### Task statement
Exclude all pictures, then copy each of the records exactly as written.

[Document images with source code]
╭──

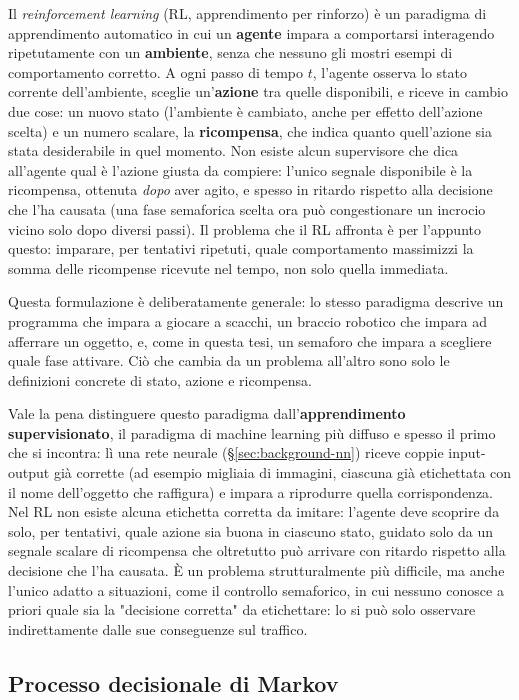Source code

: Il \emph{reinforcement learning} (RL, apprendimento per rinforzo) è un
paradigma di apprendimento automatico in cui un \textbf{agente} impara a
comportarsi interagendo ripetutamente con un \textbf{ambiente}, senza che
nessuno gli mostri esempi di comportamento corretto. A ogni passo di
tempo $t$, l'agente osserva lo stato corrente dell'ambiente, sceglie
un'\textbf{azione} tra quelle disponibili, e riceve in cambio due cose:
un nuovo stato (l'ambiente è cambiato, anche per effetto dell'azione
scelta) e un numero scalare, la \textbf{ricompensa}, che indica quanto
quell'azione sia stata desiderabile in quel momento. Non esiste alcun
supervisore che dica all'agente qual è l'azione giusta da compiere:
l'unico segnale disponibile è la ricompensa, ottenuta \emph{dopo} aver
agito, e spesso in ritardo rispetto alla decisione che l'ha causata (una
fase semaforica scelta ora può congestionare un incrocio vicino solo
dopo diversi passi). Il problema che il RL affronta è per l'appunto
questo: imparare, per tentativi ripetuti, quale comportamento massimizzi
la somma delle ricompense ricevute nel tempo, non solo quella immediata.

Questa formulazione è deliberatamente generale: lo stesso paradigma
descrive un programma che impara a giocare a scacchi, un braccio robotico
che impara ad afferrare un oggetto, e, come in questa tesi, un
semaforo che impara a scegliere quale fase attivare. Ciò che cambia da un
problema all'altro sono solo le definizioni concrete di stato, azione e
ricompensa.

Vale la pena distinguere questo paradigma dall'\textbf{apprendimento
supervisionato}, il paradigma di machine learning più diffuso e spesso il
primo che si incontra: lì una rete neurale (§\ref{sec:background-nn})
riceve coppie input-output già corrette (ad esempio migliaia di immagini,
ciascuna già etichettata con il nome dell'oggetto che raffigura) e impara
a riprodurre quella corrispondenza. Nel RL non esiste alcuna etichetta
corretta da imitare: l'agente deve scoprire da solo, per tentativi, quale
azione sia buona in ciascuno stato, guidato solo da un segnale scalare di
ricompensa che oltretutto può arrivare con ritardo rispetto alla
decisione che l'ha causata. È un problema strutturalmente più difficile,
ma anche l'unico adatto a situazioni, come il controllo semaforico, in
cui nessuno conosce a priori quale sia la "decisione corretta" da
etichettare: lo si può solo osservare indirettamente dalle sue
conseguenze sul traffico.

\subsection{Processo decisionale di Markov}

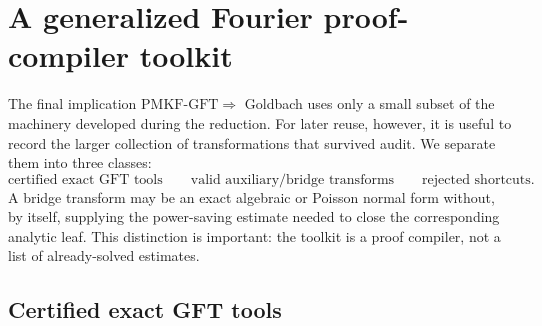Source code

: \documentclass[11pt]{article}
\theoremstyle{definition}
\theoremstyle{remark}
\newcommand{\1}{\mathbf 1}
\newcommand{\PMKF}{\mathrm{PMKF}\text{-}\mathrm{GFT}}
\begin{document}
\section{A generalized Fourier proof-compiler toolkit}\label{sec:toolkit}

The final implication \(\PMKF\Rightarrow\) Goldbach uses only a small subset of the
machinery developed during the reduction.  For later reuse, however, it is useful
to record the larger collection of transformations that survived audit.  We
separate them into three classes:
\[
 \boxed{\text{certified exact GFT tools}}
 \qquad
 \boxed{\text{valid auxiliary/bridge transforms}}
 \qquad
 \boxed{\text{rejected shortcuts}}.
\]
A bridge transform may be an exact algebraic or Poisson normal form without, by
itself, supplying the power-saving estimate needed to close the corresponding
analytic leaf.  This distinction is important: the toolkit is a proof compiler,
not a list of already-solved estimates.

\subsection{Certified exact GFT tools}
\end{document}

╰──

### Solution for this task
Source code

: Il \emph{reinforcement learning} (RL, apprendimento per rinforzo) è un
paradigma di apprendimento automatico in cui un \textbf{agente} impara a
comportarsi interagendo ripetutamente con un \textbf{ambiente}, senza che
nessuno gli mostri esempi di comportamento corretto. A ogni passo di
tempo $t$, l'agente osserva lo stato corrente dell'ambiente, sceglie
un'\textbf{azione} tra quelle disponibili, e riceve in cambio due cose:
un nuovo stato (l'ambiente è cambiato, anche per effetto dell'azione
scelta) e un numero scalare, la \textbf{ricompensa}, che indica quanto
quell'azione sia stata desiderabile in quel momento. Non esiste alcun
supervisore che dica all'agente qual è l'azione giusta da compiere:
l'unico segnale disponibile è la ricompensa, ottenuta \emph{dopo} aver
agito, e spesso in ritardo rispetto alla decisione che l'ha causata (una
fase semaforica scelta ora può congestionare un incrocio vicino solo
dopo diversi passi). Il problema che il RL affronta è per l'appunto
questo: imparare, per tentativi ripetuti, quale comportamento massimizzi
la somma delle ricompense ricevute nel tempo, non solo quella immediata.

Questa formulazione è deliberatamente generale: lo stesso paradigma
descrive un programma che impara a giocare a scacchi, un braccio robotico
che impara ad afferrare un oggetto, e, come in questa tesi, un
semaforo che impara a scegliere quale fase attivare. Ciò che cambia da un
problema all'altro sono solo le definizioni concrete di stato, azione e
ricompensa.

Vale la pena distinguere questo paradigma dall'\textbf{apprendimento
supervisionato}, il paradigma di machine learning più diffuso e spesso il
primo che si incontra: lì una rete neurale (§\ref{sec:background-nn})
riceve coppie input-output già corrette (ad esempio migliaia di immagini,
ciascuna già etichettata con il nome dell'oggetto che raffigura) e impara
a riprodurre quella corrispondenza. Nel RL non esiste alcuna etichetta
corretta da imitare: l'agente deve scoprire da solo, per tentativi, quale
azione sia buona in ciascuno stato, guidato solo da un segnale scalare di
ricompensa che oltretutto può arrivare con ritardo rispetto alla
decisione che l'ha causata. È un problema strutturalmente più difficile,
ma anche l'unico adatto a situazioni, come il controllo semaforico, in
cui nessuno conosce a priori quale sia la "decisione corretta" da
etichettare: lo si può solo osservare indirettamente dalle sue
conseguenze sul traffico.

\subsection{Processo decisionale di Markov}

Source code

: \documentclass[11pt]{article}
\theoremstyle{definition}
\theoremstyle{remark}
\newcommand{\1}{\mathbf 1}
\newcommand{\PMKF}{\mathrm{PMKF}\text{-}\mathrm{GFT}}
\begin{document}
\section{A generalized Fourier proof-compiler toolkit}\label{sec:toolkit}

The final implication \(\PMKF\Rightarrow\) Goldbach uses only a small subset of the
machinery developed during the reduction.  For later reuse, however, it is useful
to record the larger collection of transformations that survived audit.  We
separate them into three classes:
\[
 \boxed{\text{certified exact GFT tools}}
 \qquad
 \boxed{\text{valid auxiliary/bridge transforms}}
 \qquad
 \boxed{\text{rejected shortcuts}}.
\]
A bridge transform may be an exact algebraic or Poisson normal form without, by
itself, supplying the power-saving estimate needed to close the corresponding
analytic leaf.  This distinction is important: the toolkit is a proof compiler,
not a list of already-solved estimates.

\subsection{Certified exact GFT tools}
\end{document}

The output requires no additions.